═══ Extracted material
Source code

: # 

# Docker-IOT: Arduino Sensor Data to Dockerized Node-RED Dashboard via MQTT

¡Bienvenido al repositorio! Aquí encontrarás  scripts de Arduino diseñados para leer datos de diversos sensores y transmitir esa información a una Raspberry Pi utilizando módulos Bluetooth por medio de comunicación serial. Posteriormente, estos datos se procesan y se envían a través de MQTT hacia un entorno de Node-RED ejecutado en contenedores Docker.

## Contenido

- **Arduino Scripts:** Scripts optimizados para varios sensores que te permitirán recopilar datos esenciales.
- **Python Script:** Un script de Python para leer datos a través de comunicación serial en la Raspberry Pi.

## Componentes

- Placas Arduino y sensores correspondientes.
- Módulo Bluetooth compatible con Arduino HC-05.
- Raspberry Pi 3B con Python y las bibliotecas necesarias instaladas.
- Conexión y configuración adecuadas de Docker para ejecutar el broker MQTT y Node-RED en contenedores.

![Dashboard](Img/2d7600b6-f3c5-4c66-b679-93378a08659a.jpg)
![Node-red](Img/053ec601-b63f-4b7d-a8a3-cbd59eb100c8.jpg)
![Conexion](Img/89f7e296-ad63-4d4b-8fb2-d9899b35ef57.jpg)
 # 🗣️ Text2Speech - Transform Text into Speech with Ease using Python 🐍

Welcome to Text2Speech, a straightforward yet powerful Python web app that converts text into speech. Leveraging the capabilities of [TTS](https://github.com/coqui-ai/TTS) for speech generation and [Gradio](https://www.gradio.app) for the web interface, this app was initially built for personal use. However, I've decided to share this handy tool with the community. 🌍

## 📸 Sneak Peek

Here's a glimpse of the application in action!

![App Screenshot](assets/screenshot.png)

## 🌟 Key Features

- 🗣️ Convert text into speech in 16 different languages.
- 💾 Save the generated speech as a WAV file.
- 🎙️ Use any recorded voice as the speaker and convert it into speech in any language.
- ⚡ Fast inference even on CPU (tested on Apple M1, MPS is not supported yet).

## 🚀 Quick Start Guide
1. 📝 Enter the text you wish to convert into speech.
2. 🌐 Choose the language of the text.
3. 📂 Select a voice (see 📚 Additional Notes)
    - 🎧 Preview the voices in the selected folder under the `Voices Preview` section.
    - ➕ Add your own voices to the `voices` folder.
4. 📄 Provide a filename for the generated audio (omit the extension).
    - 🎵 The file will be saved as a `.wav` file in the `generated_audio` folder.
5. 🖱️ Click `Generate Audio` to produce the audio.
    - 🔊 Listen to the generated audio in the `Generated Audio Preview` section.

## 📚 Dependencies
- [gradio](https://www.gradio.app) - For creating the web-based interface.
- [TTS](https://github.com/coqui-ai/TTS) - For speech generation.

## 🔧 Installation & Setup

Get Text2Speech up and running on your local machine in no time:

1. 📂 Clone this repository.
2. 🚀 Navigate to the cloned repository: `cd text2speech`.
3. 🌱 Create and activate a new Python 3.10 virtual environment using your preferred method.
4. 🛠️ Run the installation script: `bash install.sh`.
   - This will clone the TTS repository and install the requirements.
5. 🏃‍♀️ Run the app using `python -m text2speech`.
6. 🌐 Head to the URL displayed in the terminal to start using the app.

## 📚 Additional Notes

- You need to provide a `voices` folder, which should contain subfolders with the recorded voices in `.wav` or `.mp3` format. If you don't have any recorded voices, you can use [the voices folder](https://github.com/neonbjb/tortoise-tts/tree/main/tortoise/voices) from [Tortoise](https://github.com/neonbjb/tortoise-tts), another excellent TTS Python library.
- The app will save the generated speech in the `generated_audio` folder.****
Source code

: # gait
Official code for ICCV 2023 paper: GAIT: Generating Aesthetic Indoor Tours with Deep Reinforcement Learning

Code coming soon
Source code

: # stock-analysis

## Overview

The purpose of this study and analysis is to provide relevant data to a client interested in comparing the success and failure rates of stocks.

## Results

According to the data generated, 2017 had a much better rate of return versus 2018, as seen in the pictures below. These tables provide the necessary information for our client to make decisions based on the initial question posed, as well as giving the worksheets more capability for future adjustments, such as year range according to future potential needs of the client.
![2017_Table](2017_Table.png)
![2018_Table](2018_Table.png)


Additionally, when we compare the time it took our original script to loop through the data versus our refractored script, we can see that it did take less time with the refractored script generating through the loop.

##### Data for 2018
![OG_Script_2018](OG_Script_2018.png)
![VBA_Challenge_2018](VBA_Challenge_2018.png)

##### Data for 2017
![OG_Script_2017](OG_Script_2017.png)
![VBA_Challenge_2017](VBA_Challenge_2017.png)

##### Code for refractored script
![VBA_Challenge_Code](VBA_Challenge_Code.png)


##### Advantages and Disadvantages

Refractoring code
══════
About this exercise: Type the records again in full, matching them exactly.

Worked solution:
Source code

: # 

# Docker-IOT: Arduino Sensor Data to Dockerized Node-RED Dashboard via MQTT

¡Bienvenido al repositorio! Aquí encontrarás  scripts de Arduino diseñados para leer datos de diversos sensores y transmitir esa información a una Raspberry Pi utilizando módulos Bluetooth por medio de comunicación serial. Posteriormente, estos datos se procesan y se envían a través de MQTT hacia un entorno de Node-RED ejecutado en contenedores Docker.

## Contenido

- **Arduino Scripts:** Scripts optimizados para varios sensores que te permitirán recopilar datos esenciales.
- **Python Script:** Un script de Python para leer datos a través de comunicación serial en la Raspberry Pi.

## Componentes

- Placas Arduino y sensores correspondientes.
- Módulo Bluetooth compatible con Arduino HC-05.
- Raspberry Pi 3B con Python y las bibliotecas necesarias instaladas.
- Conexión y configuración adecuadas de Docker para ejecutar el broker MQTT y Node-RED en contenedores.

![Dashboard](Img/2d7600b6-f3c5-4c66-b679-93378a08659a.jpg)
![Node-red](Img/053ec601-b63f-4b7d-a8a3-cbd59eb100c8.jpg)
![Conexion](Img/89f7e296-ad63-4d4b-8fb2-d9899b35ef57.jpg)
 # 🗣️ Text2Speech - Transform Text into Speech with Ease using Python 🐍

Welcome to Text2Speech, a straightforward yet powerful Python web app that converts text into speech. Leveraging the capabilities of [TTS](https://github.com/coqui-ai/TTS) for speech generation and [Gradio](https://www.gradio.app) for the web interface, this app was initially built for personal use. However, I've decided to share this handy tool with the community. 🌍

## 📸 Sneak Peek

Here's a glimpse of the application in action!

![App Screenshot](assets/screenshot.png)

## 🌟 Key Features

- 🗣️ Convert text into speech in 16 different languages.
- 💾 Save the generated speech as a WAV file.
- 🎙️ Use any recorded voice as the speaker and convert it into speech in any language.
- ⚡ Fast inference even on CPU (tested on Apple M1, MPS is not supported yet).

## 🚀 Quick Start Guide
1. 📝 Enter the text you wish to convert into speech.
2. 🌐 Choose the language of the text.
3. 📂 Select a voice (see 📚 Additional Notes)
    - 🎧 Preview the voices in the selected folder under the `Voices Preview` section.
    - ➕ Add your own voices to the `voices` folder.
4. 📄 Provide a filename for the generated audio (omit the extension).
    - 🎵 The file will be saved as a `.wav` file in the `generated_audio` folder.
5. 🖱️ Click `Generate Audio` to produce the audio.
    - 🔊 Listen to the generated audio in the `Generated Audio Preview` section.

## 📚 Dependencies
- [gradio](https://www.gradio.app) - For creating the web-based interface.
- [TTS](https://github.com/coqui-ai/TTS) - For speech generation.

## 🔧 Installation & Setup

Get Text2Speech up and running on your local machine in no time:

1. 📂 Clone this repository.
2. 🚀 Navigate to the cloned repository: `cd text2speech`.
3. 🌱 Create and activate a new Python 3.10 virtual environment using your preferred method.
4. 🛠️ Run the installation script: `bash install.sh`.
   - This will clone the TTS repository and install the requirements.
5. 🏃‍♀️ Run the app using `python -m text2speech`.
6. 🌐 Head to the URL displayed in the terminal to start using the app.

## 📚 Additional Notes

- You need to provide a `voices` folder, which should contain subfolders with the recorded voices in `.wav` or `.mp3` format. If you don't have any recorded voices, you can use [the voices folder](https://github.com/neonbjb/tortoise-tts/tree/main/tortoise/voices) from [Tortoise](https://github.com/neonbjb/tortoise-tts), another excellent TTS Python library.
- The app will save the generated speech in the `generated_audio` folder.****
Source code

: # gait
Official code for ICCV 2023 paper: GAIT: Generating Aesthetic Indoor Tours with Deep Reinforcement Learning

Code coming soon
Source code

: # stock-analysis

## Overview

The purpose of this study and analysis is to provide relevant data to a client interested in comparing the success and failure rates of stocks.

## Results

According to the data generated, 2017 had a much better rate of return versus 2018, as seen in the pictures below. These tables provide the necessary information for our client to make decisions based on the initial question posed, as well as giving the worksheets more capability for future adjustments, such as year range according to future potential needs of the client.
![2017_Table](2017_Table.png)
![2018_Table](2018_Table.png)


Additionally, when we compare the time it took our original script to loop through the data versus our refractored script, we can see that it did take less time with the refractored script generating through the loop.

##### Data for 2018
![OG_Script_2018](OG_Script_2018.png)
![VBA_Challenge_2018](VBA_Challenge_2018.png)

##### Data for 2017
![OG_Script_2017](OG_Script_2017.png)
![VBA_Challenge_2017](VBA_Challenge_2017.png)

##### Code for refractored script
![VBA_Challenge_Code](VBA_Challenge_Code.png)


##### Advantages and Disadvantages

Refractoring code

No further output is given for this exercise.